Kya Clark’s parents never planned to be there for long. Both her Ma and Pa came from well-to-do, cultured Southern families. They met and courted in New Orleans and looked forward to raising a family in the farmhouse her Pa’s father had put aside for them. But that house, like so much wealth, disappeared in the lean decade of the Great Depression.
Then came World War II. Pa fought in France. He came back with a shattered leg, a meager monthly disability check, and memories that he drank to forget. But liquor didn’t make him forget – it made him quarrelsome. Unable to hold down a job, with three kids and a fourth on the way – Kya – the disability checks weren’t enough. So Ma and Pa pawned the family’s furniture and bought a tumble-down shack in the marshes of North Carolina.

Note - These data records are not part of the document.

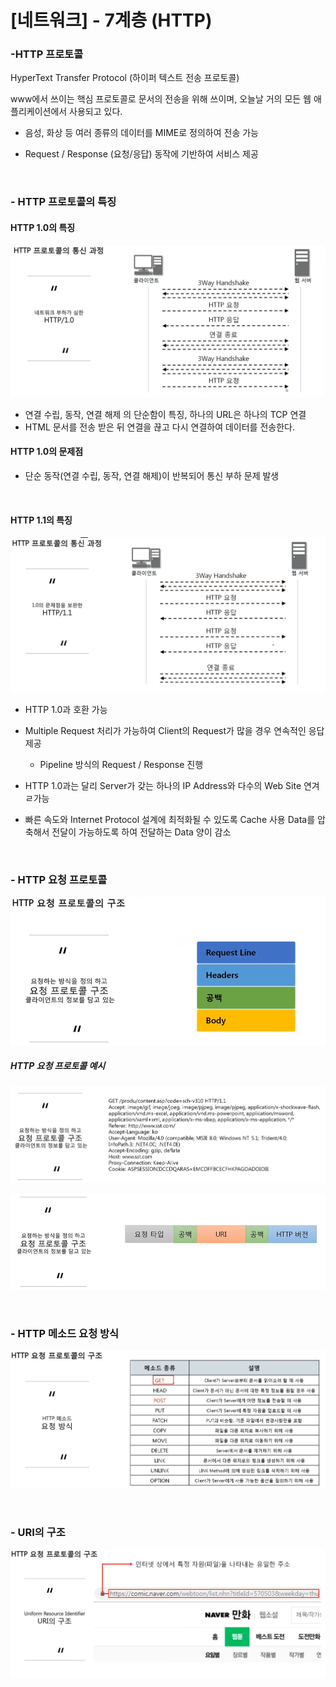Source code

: # [네트워크] - 7계층 (HTTP)

### -HTTP 프로토콜

HyperText Transfer Protocol (하이퍼 텍스트 전송 프로토콜)

www에서 쓰이는 핵심 프로토콜로 문서의 전송을 위해 쓰이며, 오늘날 거의 모든 웹 애플리케이션에서 사용되고 있다.

- 음성, 화상 등 여러 종류의 데이터를 MIME로 정의하여 전송 가능

- Request / Response (요청/응답) 동작에 기반하여 서비스 제공

<br>

### - HTTP 프로토콜의 특징

#### HTTP 1.0의 특징

![image-20230131115338880](%5B%EB%84%A4%ED%8A%B8%EC%9B%8C%ED%81%AC%5D%20-%207%EA%B3%84%EC%B8%B5%20(HTTP).assets/image-20230131115338880.png)

- 연결 수립, 동작, 연결 해제 의 단순함이 특징, 하나의 URL은 하나의 TCP 연결
- HTML 문서를 전송 받은 뒤 연결을 끊고 다시 연결하여 데이터를 전송한다.

#### HTTP 1.0의 문제점

- 단순 동작(연결 수립, 동작, 연결 해제)이 반복되어 통신 부하 문제 발생

<BR>

#### HTTP 1.1의 특징

![image-20230131115414361](%5B%EB%84%A4%ED%8A%B8%EC%9B%8C%ED%81%AC%5D%20-%207%EA%B3%84%EC%B8%B5%20(HTTP).assets/image-20230131115414361.png)

- HTTP 1.0과 호환 가능
- Multiple Request 처리가 가능하여 Client의 Request가 많을 경우 연속적인 응답 제공
  - Pipeline 방식의 Request / Response 진행
- HTTP 1.0과는 달리 Server가 갖는 하나의 IP Address와 다수의 Web Site 연겨 ㄹ가능

- 빠른 속도와 Internet Protocol 설계에 최적화될 수 있도록 Cache 사용 Data를 압축해서 전달이 가능하도록 하여 전달하는 Data 양이 감소

<br>

### - HTTP 요청 프로토콜

![image-20230131115839109](%5B%EB%84%A4%ED%8A%B8%EC%9B%8C%ED%81%AC%5D%20-%207%EA%B3%84%EC%B8%B5%20(HTTP).assets/image-20230131115839109.png)

##### HTTP 요청 프로토콜 예시

![ ](%5B%EB%84%A4%ED%8A%B8%EC%9B%8C%ED%81%AC%5D%20-%207%EA%B3%84%EC%B8%B5%20(HTTP).assets/image-20230131115958117.png)

![image-20230131120102108](%5B%EB%84%A4%ED%8A%B8%EC%9B%8C%ED%81%AC%5D%20-%207%EA%B3%84%EC%B8%B5%20(HTTP).assets/image-20230131120102108.png)

<BR>

### - HTTP 메소드 요청 방식

![image-20230131120150423](%5B%EB%84%A4%ED%8A%B8%EC%9B%8C%ED%81%AC%5D%20-%207%EA%B3%84%EC%B8%B5%20(HTTP).assets/image-20230131120150423.png)

<BR>

### - URI의 구조

![image-20230131120930201](%5B%EB%84%A4%ED%8A%B8%EC%9B%8C%ED%81%AC%5D%20-%207%EA%B3%84%EC%B8%B5%20(HTTP).assets/image-20230131120930201.png)


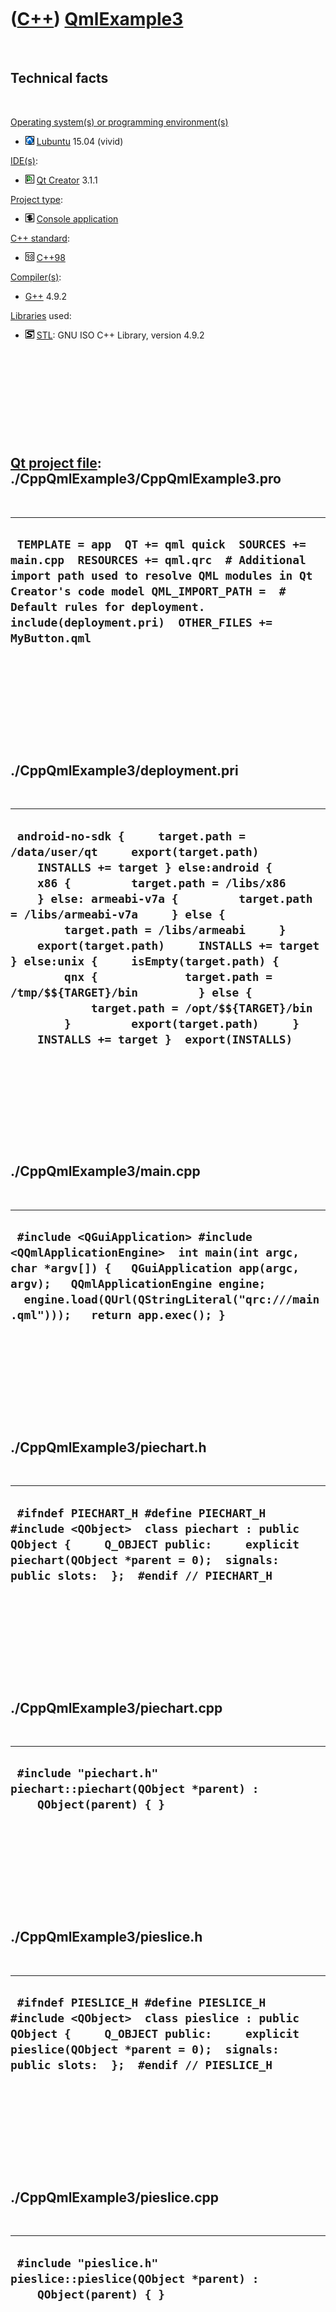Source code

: 



 

 

 

 

 

([C++](Cpp.htm)) [QmlExample3](CppQmlExample3.htm)
==================================================

 

Technical facts
---------------

 

[Operating system(s) or programming environment(s)](CppOs.htm)

-   ![Lubuntu](PicLubuntu.png) [Lubuntu](CppLubuntu.htm) 15.04 (vivid)

[IDE(s)](CppIde.htm):

-   ![Qt Creator](PicQtCreator.png) [Qt Creator](CppQtCreator.htm) 3.1.1

[Project type](CppQtProjectType.htm):

-   ![console](PicConsole.png) [Console
    application](CppConsoleApplication.htm)

[C++ standard](CppStandard.htm):

-   ![C++98](PicCpp98.png) [C++98](Cpp98.htm)

[Compiler(s)](CppCompiler.htm):

-   [G++](CppGpp.htm) 4.9.2

[Libraries](CppLibrary.htm) used:

-   ![STL](PicStl.png) [STL](CppStl.htm): GNU ISO C++ Library, version
    4.9.2

 

 

 

 

 

[Qt project file](CppQtProjectFile.htm): ./CppQmlExample3/CppQmlExample3.pro
----------------------------------------------------------------------------

 

  ------------------------------------------------------------------------------------------------------------------------------------------------------------------------------------------------------------------------------------------------------------------------
  ` TEMPLATE = app  QT += qml quick  SOURCES += main.cpp  RESOURCES += qml.qrc  # Additional import path used to resolve QML modules in Qt Creator's code model QML_IMPORT_PATH =  # Default rules for deployment. include(deployment.pri)  OTHER_FILES += MyButton.qml`
  ------------------------------------------------------------------------------------------------------------------------------------------------------------------------------------------------------------------------------------------------------------------------

 

 

 

 

 

./CppQmlExample3/deployment.pri
-------------------------------

 

  --------------------------------------------------------------------------------------------------------------------------------------------------------------------------------------------------------------------------------------------------------------------------------------------------------------------------------------------------------------------------------------------------------------------------------------------------------------------------------------------------------------------------------------------------------------------------------------------------
  ` android-no-sdk {     target.path = /data/user/qt     export(target.path)     INSTALLS += target } else:android {     x86 {         target.path = /libs/x86     } else: armeabi-v7a {         target.path = /libs/armeabi-v7a     } else {         target.path = /libs/armeabi     }     export(target.path)     INSTALLS += target } else:unix {     isEmpty(target.path) {         qnx {             target.path = /tmp/$${TARGET}/bin         } else {             target.path = /opt/$${TARGET}/bin         }         export(target.path)     }     INSTALLS += target }  export(INSTALLS)`
  --------------------------------------------------------------------------------------------------------------------------------------------------------------------------------------------------------------------------------------------------------------------------------------------------------------------------------------------------------------------------------------------------------------------------------------------------------------------------------------------------------------------------------------------------------------------------------------------------

 

 

 

 

 

./CppQmlExample3/main.cpp
-------------------------

 

  ------------------------------------------------------------------------------------------------------------------------------------------------------------------------------------------------------------------------------------------------------
  ` #include <QGuiApplication> #include <QQmlApplicationEngine>  int main(int argc, char *argv[]) {   QGuiApplication app(argc, argv);   QQmlApplicationEngine engine;   engine.load(QUrl(QStringLiteral("qrc:///main.qml")));   return app.exec(); }`
  ------------------------------------------------------------------------------------------------------------------------------------------------------------------------------------------------------------------------------------------------------

 

 

 

 

 

./CppQmlExample3/piechart.h
---------------------------

 

  ---------------------------------------------------------------------------------------------------------------------------------------------------------------------------------------------------------------------
  ` #ifndef PIECHART_H #define PIECHART_H  #include <QObject>  class piechart : public QObject {     Q_OBJECT public:     explicit piechart(QObject *parent = 0);  signals:  public slots:  };  #endif // PIECHART_H`
  ---------------------------------------------------------------------------------------------------------------------------------------------------------------------------------------------------------------------

 

 

 

 

 

./CppQmlExample3/piechart.cpp
-----------------------------

 

  -----------------------------------------------------------------------------------------
  ` #include "piechart.h"  piechart::piechart(QObject *parent) :     QObject(parent) { }`
  -----------------------------------------------------------------------------------------

 

 

 

 

 

./CppQmlExample3/pieslice.h
---------------------------

 

  ---------------------------------------------------------------------------------------------------------------------------------------------------------------------------------------------------------------------
  ` #ifndef PIESLICE_H #define PIESLICE_H  #include <QObject>  class pieslice : public QObject {     Q_OBJECT public:     explicit pieslice(QObject *parent = 0);  signals:  public slots:  };  #endif // PIESLICE_H`
  ---------------------------------------------------------------------------------------------------------------------------------------------------------------------------------------------------------------------

 

 

 

 

 

./CppQmlExample3/pieslice.cpp
-----------------------------

 

  -----------------------------------------------------------------------------------------
  ` #include "pieslice.h"  pieslice::pieslice(QObject *parent) :     QObject(parent) { }`
  -----------------------------------------------------------------------------------------

 

 

 

 

 





 




This page has been created by the [tool](Tools.htm)
[CodeToHtml](ToolCodeToHtml.htm)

After Kya was born in 1946, Pa’s drinking only got worse. And so did his temper. In the beginning, his tongue had done the talking. Now, it was his hands – or belt. Ma and Kya’s older brother, Josie, got the worst of it. It went on like that until, one sunny morning in 1952, Ma put on her best dress and shoes and walked to the nearest bus stop.

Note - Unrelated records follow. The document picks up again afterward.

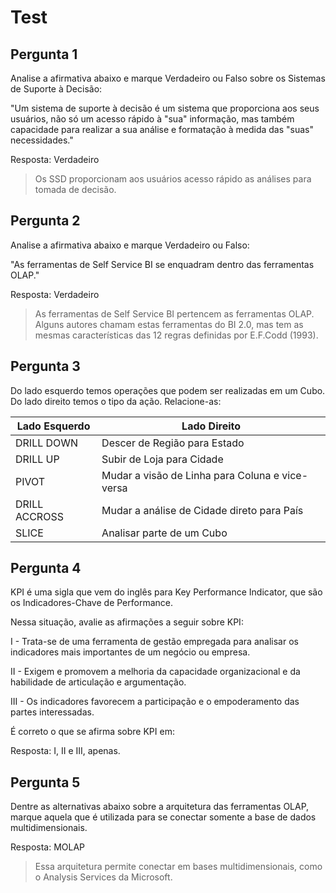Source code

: # Test

## Pergunta 1

Analise a afirmativa abaixo e marque Verdadeiro ou Falso sobre os Sistemas de Suporte à Decisão:

 "Um sistema de suporte à decisão é um sistema que proporciona aos seus usuários, não só um acesso rápido à "sua" informação, mas também capacidade para realizar a sua análise e formatação à medida das "suas" necessidades."

Resposta: Verdadeiro

> Os SSD proporcionam aos usuários acesso rápido as análises para tomada de decisão.

## Pergunta 2

Analise a afirmativa abaixo e marque Verdadeiro ou Falso:

"As ferramentas de Self Service BI se enquadram dentro das ferramentas OLAP."

Resposta: Verdadeiro

> As ferramentas de Self Service BI pertencem as ferramentas OLAP. Alguns autores chamam estas ferramentas do BI 2.0, mas tem as mesmas características das 12 regras definidas por E.F.Codd (1993).

## Pergunta 3

Do lado esquerdo temos operações que podem ser realizadas em um Cubo. Do lado direito temos o tipo da ação. Relacione-as:

| Lado Esquerdo | Lado Direito                                    |
| ------------- | ----------------------------------------------- |
| DRILL DOWN    | Descer de Região para Estado                    |
| DRILL UP      | Subir de Loja para Cidade                       |
| PIVOT         | Mudar a visão de Linha para Coluna e vice-versa |
| DRILL ACCROSS | Mudar a análise de Cidade direto para País      |
| SLICE         | Analisar parte de um Cubo                       |

## Pergunta 4

KPI é uma sigla que vem do inglês para Key Performance Indicator, que são os Indicadores-Chave de Performance.
 

Nessa situação, avalie as afirmações a seguir sobre KPI:
 

I - Trata-se de uma ferramenta de gestão empregada para analisar os indicadores mais importantes de um negócio ou empresa.

II - Exigem e promovem a melhoria da capacidade organizacional e da habilidade de articulação e argumentação.

III - Os indicadores favorecem a participação e o empoderamento das partes interessadas.
 

É correto o que se afirma sobre KPI em: 

Resposta: I, II e III, apenas.

## Pergunta 5

Dentre as alternativas abaixo sobre a arquitetura das ferramentas OLAP, marque aquela que é utilizada para se conectar somente a base de dados multidimensionais.

Resposta: MOLAP 

> Essa arquitetura permite conectar em bases multidimensionais, como o Analysis Services da Microsoft.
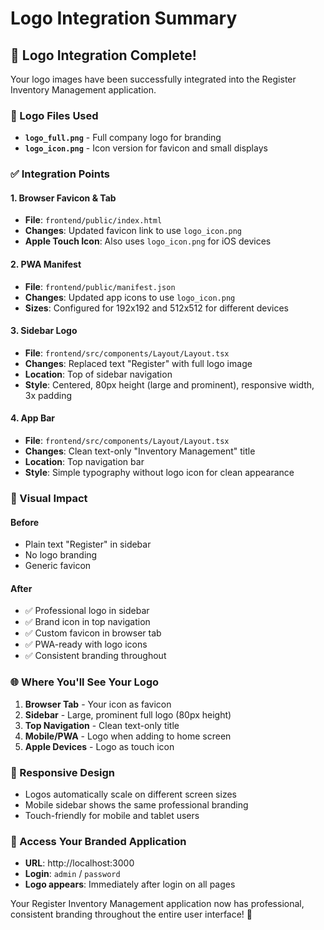 # Logo Integration Summary

## 🎨 Logo Integration Complete!

Your logo images have been successfully integrated into the Register Inventory Management application.

### 📁 Logo Files Used
- **`logo_full.png`** - Full company logo for branding
- **`logo_icon.png`** - Icon version for favicon and small displays

### ✅ Integration Points

#### 1. **Browser Favicon & Tab**
- **File**: `frontend/public/index.html`
- **Changes**: Updated favicon link to use `logo_icon.png`
- **Apple Touch Icon**: Also uses `logo_icon.png` for iOS devices

#### 2. **PWA Manifest**
- **File**: `frontend/public/manifest.json`
- **Changes**: Updated app icons to use `logo_icon.png`
- **Sizes**: Configured for 192x192 and 512x512 for different devices

#### 3. **Sidebar Logo**
- **File**: `frontend/src/components/Layout/Layout.tsx`
- **Changes**: Replaced text "Register" with full logo image
- **Location**: Top of sidebar navigation
- **Style**: Centered, 80px height (large and prominent), responsive width, 3x padding

#### 4. **App Bar**
- **File**: `frontend/src/components/Layout/Layout.tsx`
- **Changes**: Clean text-only "Inventory Management" title
- **Location**: Top navigation bar
- **Style**: Simple typography without logo icon for clean appearance

### 🎯 Visual Impact

#### **Before**
- Plain text "Register" in sidebar
- No logo branding
- Generic favicon

#### **After**
- ✅ Professional logo in sidebar
- ✅ Brand icon in top navigation
- ✅ Custom favicon in browser tab
- ✅ PWA-ready with logo icons
- ✅ Consistent branding throughout

### 🌐 Where You'll See Your Logo

1. **Browser Tab** - Your icon as favicon
2. **Sidebar** - Large, prominent full logo (80px height)
3. **Top Navigation** - Clean text-only title
4. **Mobile/PWA** - Logo when adding to home screen
5. **Apple Devices** - Logo as touch icon

### 📱 Responsive Design
- Logos automatically scale on different screen sizes
- Mobile sidebar shows the same professional branding
- Touch-friendly for mobile and tablet users

### 🚀 Access Your Branded Application
- **URL**: http://localhost:3000
- **Login**: `admin` / `password`
- **Logo appears**: Immediately after login on all pages

Your Register Inventory Management application now has professional, consistent branding throughout the entire user interface! 🎉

Kya and Josie watched from the porch. He told her not to worry – she’d be back soon enough. They both knew it was a lie: Ma had gone forever.
The family drifted apart without Ma. Kya’s two sisters left soon after. Josie followed them. Soon it was only six-year-old Kya who remained.
Pa did what he always did: he cursed and hollered and disappeared for days on end. But there was an unspoken agreement between him and Kya. He gave her a little money to buy groceries in town and she did the chores. Mostly, though, she kept out of Pa’s way. Like the minnows in the lagoon, she darted from sunspots to shadows. When Pa’s boat could be heard puttering homeward, she ran into the marsh and stayed there until his rage had burned itself out. Then she went back and ate dinner with him at the kitchen table.
The school in Barkley Cove sent case workers out to bring marsh kids to school when they turned seven. Sure enough, when Kya turned seven, they came and took her in. She’d never experienced such humiliation. Pa hadn’t bought her shoes, so she went barefoot. In her first class, the teacher asked her to spell “dog.” Red-faced, she stuttered out “G-O-D.” The laughter of her classmates rang in her ears as she ran home. She never set foot in that school again.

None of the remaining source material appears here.